Verso le 12:28 di sabato 10 luglio 1976, nello stabilimento della società ICMESA, sito nel territorio del comune di Meda, al confine con quello di Seveso (all'epoca in provincia di Milano, oggi nella provincia di Monza e della Brianza, in Lombardia), il sistema di controllo del reattore chimico A101 destinato alla produzione di triclorofenolo andò in avaria, consentendo alla temperatura e alla pressione di salire oltre i limiti previsti. La causa prima fu probabilmente l'arresto volontario della lavorazione (che, come già detto, veniva interrotta il venerdì pomeriggio per poi essere riavviata il lunedì mattina) senza che fosse stato azionato il sistema per il raffreddamento della massa, quindi l'esotermicità della reazione non fu contrastata; ciò fu aggravato dal fatto che nel processo di produzione l'acidificazione del prodotto veniva fatta dopo la distillazione, e non prima.

L'alta temperatura raggiunta causò una modifica della reazione, che comportò una massiccia formazione di 2,3,7,8-tetraclorodibenzo-p-diossina (TCDD), comunemente nota come diossina, una delle sostanze chimiche più tossiche conosciute. L'elevata pressione raggiunta nel reattore causò lo scarico del contenuto verso un sistema di sfogo, dove il disco di rottura non resse alla pressione ed esplose, causando la dispersione in atmosfera del contenuto del reattore. Un operaio di un reparto vicino in servizio, udendo un sibilo proveniente dal reparto B, dopo avere avvisato il capo della produzione, entrò nel reparto per avviare manualmente il sistema di raffreddamento del reattore, prevenendone l'esplosione.

La TCDD fuoriuscì nell'aria in quantità non definita e venne trasportata dal vento verso sud-est[4]. Si formò quindi una nube tossica, visibile a occhio nudo, che colpì i comuni di Meda, Seveso, Cesano Maderno, Limbiate e Desio. Il comune maggiormente colpito fu Seveso, in quanto situato immediatamente a sud della fabbrica.

Le prime avvisaglie furono un odore acre e infiammazioni agli occhi. Nei giorni immediatamente successivi all'evento si iniziarono a osservare gli effetti su flora e fauna: danni chimici sulle colture, morte improvvisa di piccoli animali domestici e uccelli, ustioni cutanee.

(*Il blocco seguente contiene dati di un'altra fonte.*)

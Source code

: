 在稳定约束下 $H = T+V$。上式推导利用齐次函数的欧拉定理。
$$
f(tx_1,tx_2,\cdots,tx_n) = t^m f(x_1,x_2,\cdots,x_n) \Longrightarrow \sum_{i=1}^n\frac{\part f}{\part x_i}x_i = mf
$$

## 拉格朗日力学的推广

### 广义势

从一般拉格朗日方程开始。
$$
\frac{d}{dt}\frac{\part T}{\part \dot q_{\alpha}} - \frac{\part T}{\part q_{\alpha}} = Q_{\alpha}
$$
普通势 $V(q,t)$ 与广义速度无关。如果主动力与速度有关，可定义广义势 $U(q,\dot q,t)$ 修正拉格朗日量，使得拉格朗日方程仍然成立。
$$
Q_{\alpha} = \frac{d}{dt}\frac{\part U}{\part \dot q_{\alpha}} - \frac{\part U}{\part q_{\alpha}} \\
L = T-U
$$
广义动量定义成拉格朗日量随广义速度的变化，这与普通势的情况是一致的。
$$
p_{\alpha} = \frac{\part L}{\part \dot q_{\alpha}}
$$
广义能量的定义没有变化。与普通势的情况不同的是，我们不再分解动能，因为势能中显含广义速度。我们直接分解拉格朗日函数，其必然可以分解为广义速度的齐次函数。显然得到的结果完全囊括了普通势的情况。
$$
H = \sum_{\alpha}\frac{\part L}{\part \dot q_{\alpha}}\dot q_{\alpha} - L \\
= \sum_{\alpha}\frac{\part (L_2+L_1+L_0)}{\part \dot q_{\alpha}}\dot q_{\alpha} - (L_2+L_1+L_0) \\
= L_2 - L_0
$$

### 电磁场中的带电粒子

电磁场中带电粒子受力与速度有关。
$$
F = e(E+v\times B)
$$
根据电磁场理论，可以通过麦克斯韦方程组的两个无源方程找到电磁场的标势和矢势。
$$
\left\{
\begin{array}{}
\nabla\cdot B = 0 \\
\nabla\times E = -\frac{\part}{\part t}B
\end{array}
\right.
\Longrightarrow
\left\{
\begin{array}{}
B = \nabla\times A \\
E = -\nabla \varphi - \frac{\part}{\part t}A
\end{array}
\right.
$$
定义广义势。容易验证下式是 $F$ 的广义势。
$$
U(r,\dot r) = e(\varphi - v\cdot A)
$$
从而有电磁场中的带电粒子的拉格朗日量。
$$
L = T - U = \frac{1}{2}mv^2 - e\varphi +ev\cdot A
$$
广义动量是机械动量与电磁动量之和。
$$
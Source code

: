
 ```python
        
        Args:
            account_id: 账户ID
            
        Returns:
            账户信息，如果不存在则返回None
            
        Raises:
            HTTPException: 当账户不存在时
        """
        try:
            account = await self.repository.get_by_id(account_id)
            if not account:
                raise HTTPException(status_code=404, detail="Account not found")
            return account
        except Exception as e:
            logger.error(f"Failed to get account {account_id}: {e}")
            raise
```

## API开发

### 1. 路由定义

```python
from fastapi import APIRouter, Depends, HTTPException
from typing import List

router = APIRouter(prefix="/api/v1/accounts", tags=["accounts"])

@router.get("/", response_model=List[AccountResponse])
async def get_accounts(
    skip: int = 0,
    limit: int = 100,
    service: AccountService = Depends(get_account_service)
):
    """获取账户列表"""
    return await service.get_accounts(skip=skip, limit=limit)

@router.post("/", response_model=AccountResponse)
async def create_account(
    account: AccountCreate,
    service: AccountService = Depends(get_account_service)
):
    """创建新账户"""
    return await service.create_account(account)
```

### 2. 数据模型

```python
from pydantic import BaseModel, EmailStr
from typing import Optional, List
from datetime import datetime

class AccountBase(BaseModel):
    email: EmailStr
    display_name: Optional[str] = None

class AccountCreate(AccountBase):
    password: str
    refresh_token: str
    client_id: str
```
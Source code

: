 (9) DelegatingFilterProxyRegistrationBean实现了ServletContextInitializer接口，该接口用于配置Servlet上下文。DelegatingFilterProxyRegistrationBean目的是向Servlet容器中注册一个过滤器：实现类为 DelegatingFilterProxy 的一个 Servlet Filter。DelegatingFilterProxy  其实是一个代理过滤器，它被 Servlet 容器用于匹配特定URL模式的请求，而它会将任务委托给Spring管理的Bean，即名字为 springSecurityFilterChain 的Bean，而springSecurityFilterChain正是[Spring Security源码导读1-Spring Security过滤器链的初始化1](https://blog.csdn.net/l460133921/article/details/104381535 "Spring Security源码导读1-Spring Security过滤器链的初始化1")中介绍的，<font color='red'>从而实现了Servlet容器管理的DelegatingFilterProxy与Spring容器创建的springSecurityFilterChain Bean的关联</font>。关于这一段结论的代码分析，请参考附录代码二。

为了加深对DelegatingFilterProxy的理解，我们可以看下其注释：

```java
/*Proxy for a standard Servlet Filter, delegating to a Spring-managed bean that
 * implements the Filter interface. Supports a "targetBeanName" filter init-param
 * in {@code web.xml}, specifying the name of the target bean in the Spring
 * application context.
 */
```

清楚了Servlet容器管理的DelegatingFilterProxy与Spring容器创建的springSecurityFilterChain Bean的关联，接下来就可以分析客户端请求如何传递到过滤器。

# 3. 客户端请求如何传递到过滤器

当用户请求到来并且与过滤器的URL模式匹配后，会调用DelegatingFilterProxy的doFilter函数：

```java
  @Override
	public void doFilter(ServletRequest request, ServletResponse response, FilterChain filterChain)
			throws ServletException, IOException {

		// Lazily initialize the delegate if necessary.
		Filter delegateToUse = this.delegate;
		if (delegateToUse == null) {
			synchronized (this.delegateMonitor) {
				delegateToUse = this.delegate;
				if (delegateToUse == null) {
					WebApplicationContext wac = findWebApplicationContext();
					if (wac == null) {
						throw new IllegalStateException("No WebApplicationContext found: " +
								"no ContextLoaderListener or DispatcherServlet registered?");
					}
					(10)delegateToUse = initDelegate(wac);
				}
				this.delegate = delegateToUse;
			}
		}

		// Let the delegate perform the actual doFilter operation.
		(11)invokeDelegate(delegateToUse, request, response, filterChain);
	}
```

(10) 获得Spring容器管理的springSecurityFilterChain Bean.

La certezza della dispersione di TCDD venne confermata il 14 luglio da analisi effettuate da Givaudan presso i suoi laboratori a Dübendorf, ma le autorità italiane non vennero informate. Il 15 luglio i sindaci di Seveso e Meda, dietro consiglio di un ufficiale sanitario locale, emisero ordinanze con cui proibivano di toccare ortaggi, vegetazione, terreno e animali domestici e richiedevano di adottare una scrupolosa igiene delle mani e dei vestiti; successivamente venne ordinato di non ingerire prodotti di origine animale provenienti dalla zona inquinata.[5] La notizia apparve sui giornali soltanto dopo sette giorni.[6][7]

 
Estensione delle zone A, B e R e posizione dell'ICMESA

Il 19 luglio Givaudan ammise la presenza di diossina nella nube tossica e il 21 luglio il fatto venne confermato dal Laboratorio provinciale di igiene e profilassi. Il territorio di Seveso a ridosso dell'ICMESA fu suddiviso in tre zone a decrescente livello di contaminazione sulla base delle concentrazioni di TCDD nel suolo: zona A (suddivisa in 7 sotto-zone), B, e R. Le abitazioni comprese nella zona A, la più colpita, furono divise nelle sotto-zone A1-A5. Il 24 luglio, con due rispettive ordinanze, i comuni di Seveso e Meda ordinarono l'evacuazione entro il 26 luglio della zona A, inizialmente estesa per circa 15 ettari ma successivamente espansa a più riprese.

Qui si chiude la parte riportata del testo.